What do you mean, gross? It wasn't gross. Well, there was that truckload of portable bathrooms. And the Cabin John outhouse with a guy inside. And the live pigs. And all those people wearing slips . . .

Otherwise, the fourth annual Gross National Parade yesterday was just like the good old down-home parade from when you were a kid, with the whole town sitting on the curbstones for 15 blocks. Except this one didn't have car dealers in convertibles.

It started six years ago when Bill Trumbull and Chris Core, announcers for WMAL, commentated (jockeyed?) this imaginary parade on radio that sounded so great people wanted to come out for it. So the station turned it into a benefit for the Metropolitan Boys and Girls clubs; and marching bands from Princeton, Yale, Brown and some other places showed up; and before you knew it, the GNP was a Washington tradition.

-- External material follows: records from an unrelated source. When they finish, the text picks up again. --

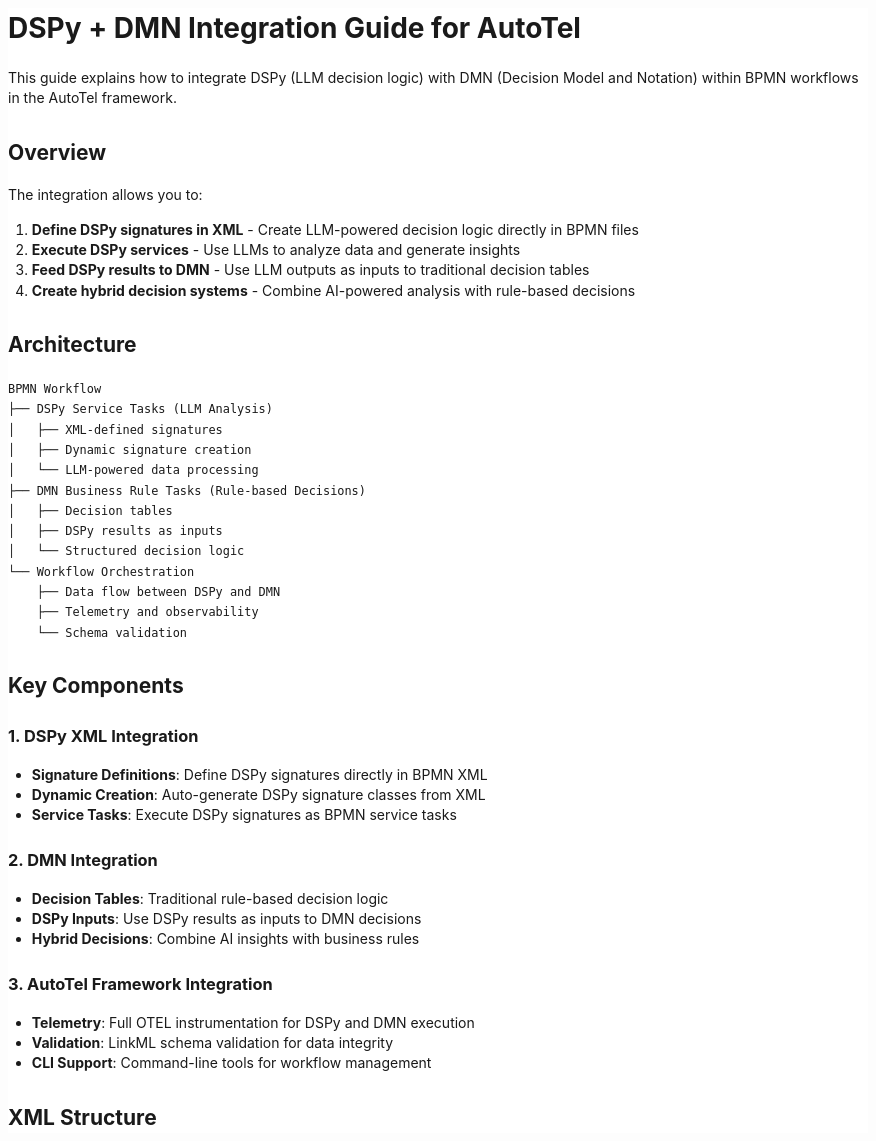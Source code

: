 # DSPy + DMN Integration Guide for AutoTel

This guide explains how to integrate DSPy (LLM decision logic) with DMN (Decision Model and Notation) within BPMN workflows in the AutoTel framework.

## Overview

The integration allows you to:
1. **Define DSPy signatures in XML** - Create LLM-powered decision logic directly in BPMN files
2. **Execute DSPy services** - Use LLMs to analyze data and generate insights
3. **Feed DSPy results to DMN** - Use LLM outputs as inputs to traditional decision tables
4. **Create hybrid decision systems** - Combine AI-powered analysis with rule-based decisions

## Architecture

```
BPMN Workflow
├── DSPy Service Tasks (LLM Analysis)
│   ├── XML-defined signatures
│   ├── Dynamic signature creation
│   └── LLM-powered data processing
├── DMN Business Rule Tasks (Rule-based Decisions)
│   ├── Decision tables
│   ├── DSPy results as inputs
│   └── Structured decision logic
└── Workflow Orchestration
    ├── Data flow between DSPy and DMN
    ├── Telemetry and observability
    └── Schema validation
```

## Key Components

### 1. DSPy XML Integration
- **Signature Definitions**: Define DSPy signatures directly in BPMN XML
- **Dynamic Creation**: Auto-generate DSPy signature classes from XML
- **Service Tasks**: Execute DSPy signatures as BPMN service tasks

### 2. DMN Integration
- **Decision Tables**: Traditional rule-based decision logic
- **DSPy Inputs**: Use DSPy results as inputs to DMN decisions
- **Hybrid Decisions**: Combine AI insights with business rules

### 3. AutoTel Framework Integration
- **Telemetry**: Full OTEL instrumentation for DSPy and DMN execution
- **Validation**: LinkML schema validation for data integrity
- **CLI Support**: Command-line tools for workflow management

## XML Structure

The Other Washington, that is. The side with the seams in it. The grand marshal was Ernest P. Worrell, the guy who keeps calling you "Vern" while his nose pokes clear out of your television screen at you. When he's not behind a fisheye lens he looks quite normal, and his name is Jim Varney.

"You know whut I mean, Vern?" he yelled, and the crowd cheered.

We had the Screaming Naugas drill team, composed of some draftees from Montgomery College who did in fact scream, causing everyone to scream back. And Jackie Bill, the professor of Sleazology who made the crowd shudder with a tie that didn't go with his checked jacket. And the public library team that insisted on sitting down in the middle of M Street at Wisconsin Avenue (where the reviewing stand was, by chance) to read.

And wigs. Green wigs, orange wigs, blue wigs, violet wigs and one that was green, orange, blue and violet all at the same time. And frisbees. Contestants kept flinging them at the stand.

"Oh, boy, more frisbees!" cried Trumbull. "The judges love that. Throwing frisbees at their face."

And bands. Good bands, terrible bands. The crack Cardozo High School band that blew away the Rose Bowl parade in 1981. The University of Virginia band. A bluegrass band. A steel band. A German oompah band. A kazoo band. Another kazoo band. Another kazoo band.

And drill teams. Forget about the Screaming Naugas. We had the celebrated Toro! Toro! Toro! Precision Lawnmower Drill Team, the Stationers' Write-On Drill Team with six-foot pencils, the Synchronized Precision Briefcase Drill Team, and a walking six-pack of beer cans that stopped in front of the stand ("Oh, Lord, they have an act," sighed Trumbull) and squirted water at the judges.

Then there was the line of walking building blocks that was supposed to spell out "Kennedy Center" but never could get it quite right.

Oh, and the 10 Joe Theismanns, complete with sun smears under the eyes. They wore jerseys of different NFL teams and sang "Wake Me Up Before You Go, Joe."

Prizes ranged from the Golden Slab for the rawest humor (to the Sheet Family, whose signs would never make it in this family newspaper) to the Medical Attention Award for the sickest sense of humor (the Club Dead of Rehoboth Beach). The coveted Golden Snowshark, given each year "to the entry that needs no excuse," went to the Bethany Boom Box Band, whatever that was.

Judges Arch Campbell, Pat Collins, Gil Gross and Jane Horwitz from the local mass media handed out more awards than you surely want to know about. They should have had one for the best Imelda Marcos joke, which had to be the Trivial Pursuit gang's sign, "What was Cory Aquino's happiest hour?" Answer: "When she found she had the same shoe size as Imelda."

The parade ended with a squad of D.C. trash trucks that swept M Street, all the way out from Singles Bar Gulch on 19th, cleaner than you would think it could be.

"No big deal," said Harold Bussey, on the last truck. "Same as last year."

It was nearly 5 p.m. Outside the Sign of the Whale, about 50 people sat on some bleachers cheering and laughing and having a great time. The parade had passed them an hour ago.